(Beginning of INFORMATION)
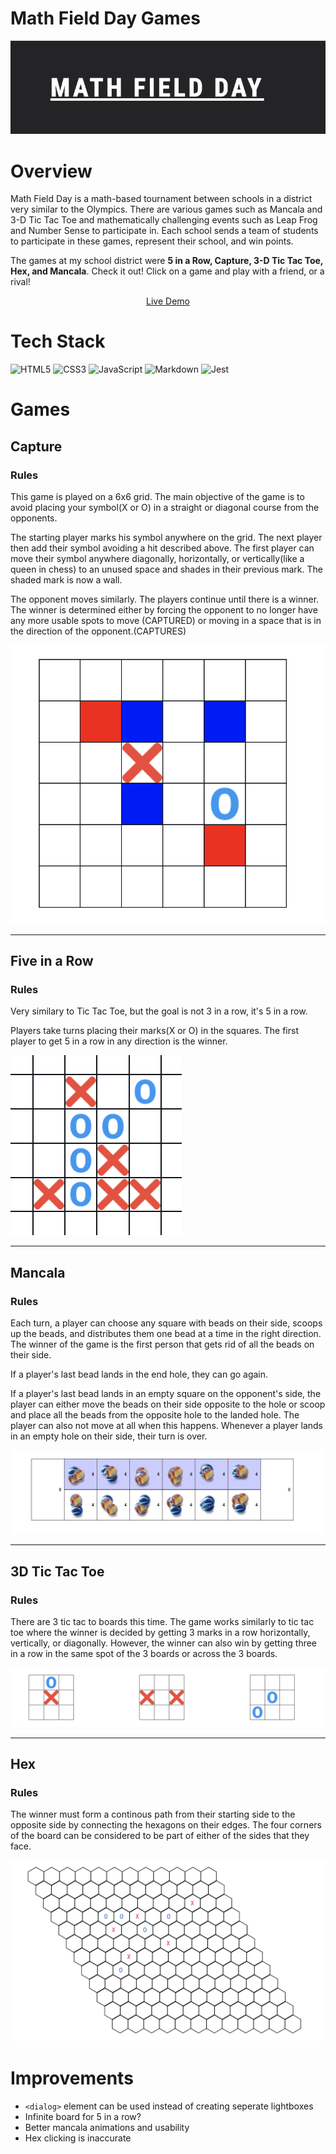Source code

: # Math Field Day Games

![Math Field Day Banner](./admin/images/banner.png)

# Overview 
Math Field Day is a math-based tournament between schools in a district very similar to the Olympics. There are various games such as Mancala and 3-D Tic Tac Toe and mathematically challenging events such as Leap Frog and Number Sense to participate in. Each school sends a team of students to participate in these games, represent their school, and win points. 

The games at my school district were **5 in a Row, Capture, 3-D Tic Tac Toe, Hex, and Mancala**. Check it out! Click on a game and play with a friend, or a rival!

<p align="center">
    <a href="https://math-field-day.netlify.app/">Live Demo</a>
</p>

# Tech Stack
![HTML5](https://img.shields.io/badge/html5-%23E34F26.svg?style=for-the-badge&logo=html5&logoColor=white)
![CSS3](https://img.shields.io/badge/css3-%231572B6.svg?style=for-the-badge&logo=css3&logoColor=white)
![JavaScript](https://img.shields.io/badge/javascript-%23323330.svg?style=for-the-badge&logo=javascript&logoColor=%23F7DF1E)
![Markdown](https://img.shields.io/badge/markdown-%23000000.svg?style=for-the-badge&logo=markdown&logoColor=white)
![Jest](https://img.shields.io/badge/Jest-C21325?style=for-the-badge&logo=jest&logoColor=white)

# Games

## Capture 
### Rules
This game is played on a 6x6 grid. The main objective of the game is to avoid placing your symbol(X or O) in a straight or diagonal course from the opponents. 

The starting player marks his symbol anywhere on the grid. The next player then add their symbol avoiding a hit described above. The first player can move their symbol anywhere diagonally, horizontally, or vertically(like a queen in chess) to an unused space and shades in their previous mark. The shaded mark is now a wall.

The opponent moves similarly. The players continue until there is a winner. The winner is determined either by forcing the opponent to no longer have any more usable spots to move (CAPTURED) or moving in a space that is in the direction of the opponent.(CAPTURES)

![Capture](./admin/images/capture-snapshot.png)

---

## Five in a Row 
### Rules
Very similary to Tic Tac Toe, but the goal is not 3 in a row, it's 5 in a row. 

Players take turns placing their marks(X or O) in the squares. The first player to get 5 in a row in any direction is the winner.

![Five in a Row](./admin/images/five-snapshot.png)

---

## Mancala 
### Rules
Each turn, a player can choose any square with beads on their side, scoops up the beads, and distributes them one bead at a time in the right direction.  The winner of the game is the first person that gets rid of all the beads on their side. 

If a player's last bead lands in the end hole, they can go again.

If a player's last bead lands in an empty square on the opponent's side, the player can either move the beads on their side opposite to the hole or scoop and place all the beads from the opposite hole to the landed hole. The player can also not move at all when this happens. Whenever a player lands in an empty hole on their side, their turn is over.

![Mancala](./admin/images/mancala-snapshot.png)

---

## 3D Tic Tac Toe
### Rules
There are 3 tic tac to boards this time. The game works similarly to tic tac toe where the winner is decided by getting 3 marks in a row horizontally, vertically, or diagonally. However, the winner can also win by getting three in a row in the same spot of the 3 boards or across the 3 boards.

![3D Tic Tac Toe](./admin/images/tic-tac-toe-snapshot.png)

---

## Hex
### Rules
The winner must form a continous path from their starting side to the opposite side by connecting the hexagons on their edges. The four corners of the board can be considered to be part of either of the sides that they face.

![Hex](./admin/images/hex-snapshot.png)

# Improvements
- ```<dialog>``` element can be used instead of creating seperate lightboxes
- Infinite board for 5 in a row? 
- Better mancala animations and usability
- Hex clicking is inaccurate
(End of INFORMATION)
EXERCISE AIM:
In the records above, find the line with "The games at"; write out exactly that line and each one after it, stopping after the line with "This game is".

WRITTEN SOLUTION:
The games at my school district were **5 in a Row, Capture, 3-D Tic Tac Toe, Hex, and Mancala**. Check it out! Click on a game and play with a friend, or a rival!

<p align="center">
    <a href="https://math-field-day.netlify.app/">Live Demo</a>
</p>

# Tech Stack
![HTML5](https://img.shields.io/badge/html5-%23E34F26.svg?style=for-the-badge&logo=html5&logoColor=white)
![CSS3](https://img.shields.io/badge/css3-%231572B6.svg?style=for-the-badge&logo=css3&logoColor=white)
![JavaScript](https://img.shields.io/badge/javascript-%23323330.svg?style=for-the-badge&logo=javascript&logoColor=%23F7DF1E)
![Markdown](https://img.shields.io/badge/markdown-%23000000.svg?style=for-the-badge&logo=markdown&logoColor=white)
![Jest](https://img.shields.io/badge/Jest-C21325?style=for-the-badge&logo=jest&logoColor=white)

# Games

## Capture 
### Rules
This game is played on a 6x6 grid. The main objective of the game is to avoid placing your symbol(X or O) in a straight or diagonal course from the opponents. 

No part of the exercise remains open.